:: Exercise ::
In the records that follow, find each line containing "priorité" and copy it.

:: Data shown ::
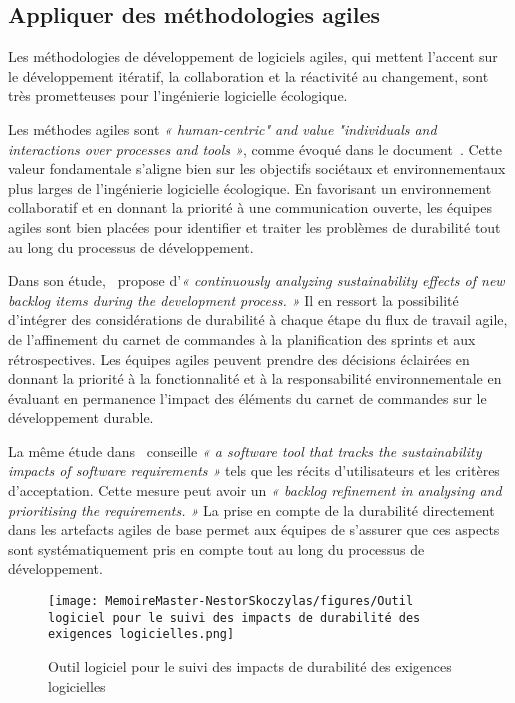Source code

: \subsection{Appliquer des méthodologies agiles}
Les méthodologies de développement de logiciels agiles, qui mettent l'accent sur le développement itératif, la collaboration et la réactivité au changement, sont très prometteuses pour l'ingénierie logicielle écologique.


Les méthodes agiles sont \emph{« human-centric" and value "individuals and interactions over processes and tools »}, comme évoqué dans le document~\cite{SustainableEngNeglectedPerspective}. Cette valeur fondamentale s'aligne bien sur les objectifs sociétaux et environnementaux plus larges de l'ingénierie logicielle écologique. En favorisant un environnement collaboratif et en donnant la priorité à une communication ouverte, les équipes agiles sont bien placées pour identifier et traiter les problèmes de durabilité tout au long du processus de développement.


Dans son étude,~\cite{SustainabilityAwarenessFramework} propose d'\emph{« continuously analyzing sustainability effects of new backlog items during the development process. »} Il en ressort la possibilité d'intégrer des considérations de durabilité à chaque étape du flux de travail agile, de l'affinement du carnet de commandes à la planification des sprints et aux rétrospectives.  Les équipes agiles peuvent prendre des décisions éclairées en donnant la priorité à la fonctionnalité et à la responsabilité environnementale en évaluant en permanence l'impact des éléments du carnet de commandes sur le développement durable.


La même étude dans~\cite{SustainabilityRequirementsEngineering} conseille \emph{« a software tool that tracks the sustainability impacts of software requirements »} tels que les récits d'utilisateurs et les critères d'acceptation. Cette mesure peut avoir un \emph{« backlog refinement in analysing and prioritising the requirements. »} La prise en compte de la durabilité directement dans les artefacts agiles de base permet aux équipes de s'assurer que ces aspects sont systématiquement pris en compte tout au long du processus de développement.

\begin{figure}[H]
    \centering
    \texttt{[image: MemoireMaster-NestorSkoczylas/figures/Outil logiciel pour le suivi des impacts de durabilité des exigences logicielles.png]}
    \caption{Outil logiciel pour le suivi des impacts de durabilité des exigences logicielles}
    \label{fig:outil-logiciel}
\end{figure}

...

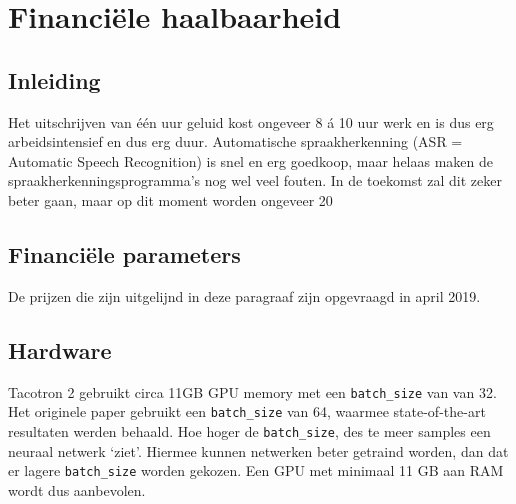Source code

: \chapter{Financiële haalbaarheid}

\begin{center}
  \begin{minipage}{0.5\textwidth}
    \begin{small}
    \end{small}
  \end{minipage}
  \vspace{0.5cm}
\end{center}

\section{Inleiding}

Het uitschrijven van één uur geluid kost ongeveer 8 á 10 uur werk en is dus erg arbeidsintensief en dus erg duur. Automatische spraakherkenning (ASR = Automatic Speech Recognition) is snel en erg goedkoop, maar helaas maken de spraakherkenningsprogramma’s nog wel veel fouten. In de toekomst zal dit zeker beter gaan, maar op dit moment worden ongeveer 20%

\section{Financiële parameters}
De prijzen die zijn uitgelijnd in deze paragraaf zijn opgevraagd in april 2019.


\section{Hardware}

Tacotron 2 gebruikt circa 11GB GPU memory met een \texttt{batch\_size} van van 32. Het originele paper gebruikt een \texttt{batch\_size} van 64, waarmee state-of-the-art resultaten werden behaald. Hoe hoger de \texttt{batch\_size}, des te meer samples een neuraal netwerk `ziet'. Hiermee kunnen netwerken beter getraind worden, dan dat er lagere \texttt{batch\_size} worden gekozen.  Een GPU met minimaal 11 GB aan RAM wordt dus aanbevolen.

:: Response area ::
Les méthodes agiles sont \emph{« human-centric" and value "individuals and interactions over processes and tools »}, comme évoqué dans le document~\cite{SustainableEngNeglectedPerspective}. Cette valeur fondamentale s'aligne bien sur les objectifs sociétaux et environnementaux plus larges de l'ingénierie logicielle écologique. En favorisant un environnement collaboratif et en donnant la priorité à une communication ouverte, les équipes agiles sont bien placées pour identifier et traiter les problèmes de durabilité tout au long du processus de développement.
Dans son étude,~\cite{SustainabilityAwarenessFramework} propose d'\emph{« continuously analyzing sustainability effects of new backlog items during the development process. »} Il en ressort la possibilité d'intégrer des considérations de durabilité à chaque étape du flux de travail agile, de l'affinement du carnet de commandes à la planification des sprints et aux rétrospectives.  Les équipes agiles peuvent prendre des décisions éclairées en donnant la priorité à la fonctionnalité et à la responsabilité environnementale en évaluant en permanence l'impact des éléments du carnet de commandes sur le développement durable.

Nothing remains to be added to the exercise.